### YOUR OBJECTIVE
Make an exact copy of the listing so that no picture is carried over.

### RECORDS TO PROCESS
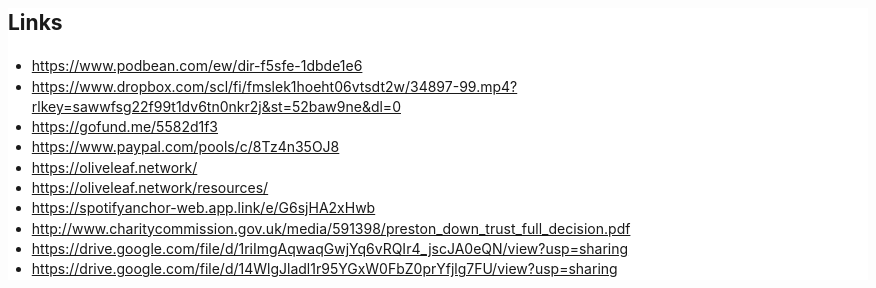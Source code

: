 ## Links

* https://www.podbean.com/ew/dir-f5sfe-1dbde1e6
* https://www.dropbox.com/scl/fi/fmslek1hoeht06vtsdt2w/34897-99.mp4?rlkey=sawwfsg22f99t1dv6tn0nkr2j&st=52baw9ne&dl=0
* https://gofund.me/5582d1f3
* https://www.paypal.com/pools/c/8Tz4n35OJ8
* https://oliveleaf.network/
* https://oliveleaf.network/resources/
* https://spotifyanchor-web.app.link/e/G6sjHA2xHwb
* http://www.charitycommission.gov.uk/media/591398/preston_down_trust_full_decision.pdf
* https://drive.google.com/file/d/1riImgAqwaqGwjYq6vRQIr4_jscJA0eQN/view?usp=sharing
* https://drive.google.com/file/d/14WlgJladl1r95YGxW0FbZ0prYfjlg7FU/view?usp=sharing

### EXERCISE ANSWER
Source code

: ## Links

* https://www.podbean.com/ew/dir-f5sfe-1dbde1e6
* https://www.dropbox.com/scl/fi/fmslek1hoeht06vtsdt2w/34897-99.mp4?rlkey=sawwfsg22f99t1dv6tn0nkr2j&st=52baw9ne&dl=0
* https://gofund.me/5582d1f3
* https://www.paypal.com/pools/c/8Tz4n35OJ8
* https://oliveleaf.network/
* https://oliveleaf.network/resources/
* https://spotifyanchor-web.app.link/e/G6sjHA2xHwb
* http://www.charitycommission.gov.uk/media/591398/preston_down_trust_full_decision.pdf
* https://drive.google.com/file/d/1riImgAqwaqGwjYq6vRQIr4_jscJA0eQN/view?usp=sharing
* https://drive.google.com/file/d/14WlgJladl1r95YGxW0FbZ0prYfjlg7FU/view?usp=sharing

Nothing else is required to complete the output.